His thoughts filtered back to those horrifying times in what seemed an eternity when he carried the fight to the Japanese in World War II.
Armed to the teeth, Staff Sgt. J.T. Nolen of Conway was the embodiment of America’s military might when he and thousands of other military personnel waged relentless war against the Japanese in the Pacific Theater of war.
On this Veterans Day, Nov. 11, 2012, Nolen, a quiet, reserved and gentile man, has come to terms with the cruelty and brutality of war, remembering the frightening times when he and his fellow Army buddies splashed into the waters of the Pacific Ocean, scrambling ashore on island after island in hopes of disgorging the Japanese from their strongholds.
The records show that Sgt. Nolen performed in extraordinary fashion, landing on island beaches 14 times, pushing himself ahead in the throes of murderous onslaughts by Japanese forces, never once giving thought to his own welfare. Fortunately, he emerged unharmed, suffering only a deafness caused by the incessant, loud reports of heavy artillery.
“I came pretty close one time when an American plane swooped down on me and a buddy of mine only to realize at the last moment that we weren’t the enemy,” Nolen said during an interview in the kitchen of his home along Rooster Road in Conway’s eastern limits.
A fortnight ago, Nolen and hundreds of World War II veterans visited the handsome World War II memorial in Washington, D. C., thanks to beneficence of the Honor Flight Network which was established to honor America’s veterans for their sacrifices in wartime.
Nolen was apprised of the fact that of all the wars in recent memory it was World War II that truly threatened U. S. existence as a nation. Today some 900 World War II veterans are dying each day.
“We had a wonderful time in Washington; the World War II Memorial is beautiful,” he said.
Nolen was a youngster living along Highway 36 in Faulkner County when he was summoned by the draft to serve in the U.S. Army. “I was never away from home before when I got the call,” he said. His first stop was Camp Robinson. He moved on to other campsites until his orders sent him to Fort Lewis in Washington. “I don’t know why, but they sent me to Australia by way of New York through the Panama Canal. I was on board ship for 43 days.”
It wasn‘t long before he was summoned to New Guinea. Here he was to experience his first combat with the Japanese after he reached the beach in his landing craft. He quickly learned that the Japanese were a foe to be reckoned with. He was to become involved on island ventures in the days, months and years ahead.
“The Japanese had been in those islands since the 1930’s; they had built fortifications and pillboxes (gun emplacements of concrete and steel). It was almost impossible to get them out of those places. The islands were coral reefs, actually. When we maneuvered our LST boats close to land, we were under fire from Japanese on land and from the Zeros in the sky.

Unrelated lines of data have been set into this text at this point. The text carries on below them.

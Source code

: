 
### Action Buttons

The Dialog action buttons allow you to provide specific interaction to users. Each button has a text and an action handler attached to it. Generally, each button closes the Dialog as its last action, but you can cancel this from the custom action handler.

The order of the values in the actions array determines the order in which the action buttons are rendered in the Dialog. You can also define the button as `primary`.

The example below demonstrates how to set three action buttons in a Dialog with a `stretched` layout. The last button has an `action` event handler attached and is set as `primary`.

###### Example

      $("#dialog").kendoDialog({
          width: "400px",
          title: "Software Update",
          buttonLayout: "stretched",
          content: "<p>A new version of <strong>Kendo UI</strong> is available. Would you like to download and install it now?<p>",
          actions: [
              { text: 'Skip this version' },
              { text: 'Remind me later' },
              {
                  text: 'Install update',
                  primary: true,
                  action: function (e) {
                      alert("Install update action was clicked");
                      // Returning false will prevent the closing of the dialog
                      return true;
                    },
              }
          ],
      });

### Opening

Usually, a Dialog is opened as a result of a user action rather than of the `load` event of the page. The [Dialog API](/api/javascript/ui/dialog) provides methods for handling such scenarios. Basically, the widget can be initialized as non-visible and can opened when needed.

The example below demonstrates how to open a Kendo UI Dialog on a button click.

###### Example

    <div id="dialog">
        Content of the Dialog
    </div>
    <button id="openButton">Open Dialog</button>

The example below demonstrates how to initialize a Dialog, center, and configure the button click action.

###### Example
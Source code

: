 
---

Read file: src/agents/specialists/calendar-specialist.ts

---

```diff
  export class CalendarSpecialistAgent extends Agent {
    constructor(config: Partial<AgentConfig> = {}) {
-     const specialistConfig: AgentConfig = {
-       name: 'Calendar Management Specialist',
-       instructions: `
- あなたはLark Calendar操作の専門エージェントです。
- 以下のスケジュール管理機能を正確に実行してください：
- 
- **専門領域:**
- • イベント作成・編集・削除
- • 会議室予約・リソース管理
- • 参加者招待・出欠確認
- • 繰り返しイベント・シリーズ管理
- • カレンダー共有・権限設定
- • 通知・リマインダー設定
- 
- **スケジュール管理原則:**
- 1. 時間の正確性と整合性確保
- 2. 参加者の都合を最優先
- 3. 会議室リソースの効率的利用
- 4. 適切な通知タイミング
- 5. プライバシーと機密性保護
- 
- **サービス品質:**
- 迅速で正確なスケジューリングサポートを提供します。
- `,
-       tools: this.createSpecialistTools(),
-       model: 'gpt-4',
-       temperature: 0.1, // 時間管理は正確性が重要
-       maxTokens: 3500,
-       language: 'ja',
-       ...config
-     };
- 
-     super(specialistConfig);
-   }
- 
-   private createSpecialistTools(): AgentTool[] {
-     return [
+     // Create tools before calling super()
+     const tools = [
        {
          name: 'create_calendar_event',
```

It was rough.”
The question arose as to how he was able to emerge without hardly as scratch. “I had a momma and daddy praying for me every day,” he smiled.
His wife of 64 years interjected to reveal some of the problems her husband had incurred during his service. “His hearing suffers a lot because of the noise of the artillery,” she said. ‘And there are other things, like sleepless nights and dreams. He would never talk about his military life. He wouldn’t watch war movies. It was like it never happened, It’s only been in recent years that he has been able to talk a little bit about the war,” she said.
Nolen agrees that some of the fighting in the Pacific was the most horrifying of World War II. In one instance, he remembered, about 500 Japanese soldiers were killed in a gasoline explosion in a cave during action to force them out of their hiding places.
Nolen found it difficult to relate stories of the intense fighting when he carried the action to the enemy during times of stress, barking orders on a phone he held to one ear and yelling instructions to his troops. The carnage in the fighting was incredible in its scope, he indicated.
Then it was over. U. S. atomic bombs flattened the Japanese cities of Hiroshima and Nagasaki forcing the emperor of Japan to surrender. Nolen was on his way home.
He took up a pedestrian way of life, working at several places, including carpentry jobs, the atomic plants in Russellville, the University of Arkansas Medical Center in Little Rock, the Nabholz Construction Company and others before he settled down to a bucolic endeavor.
He became a cattle farmer on the more than 200 acres he acquired. That’s where you will find him today ensconced with his cattle.
When asked who took care of the cattle, he replied without hesitation, “I do. Not bad for a 94 year old fellow,” he smiled.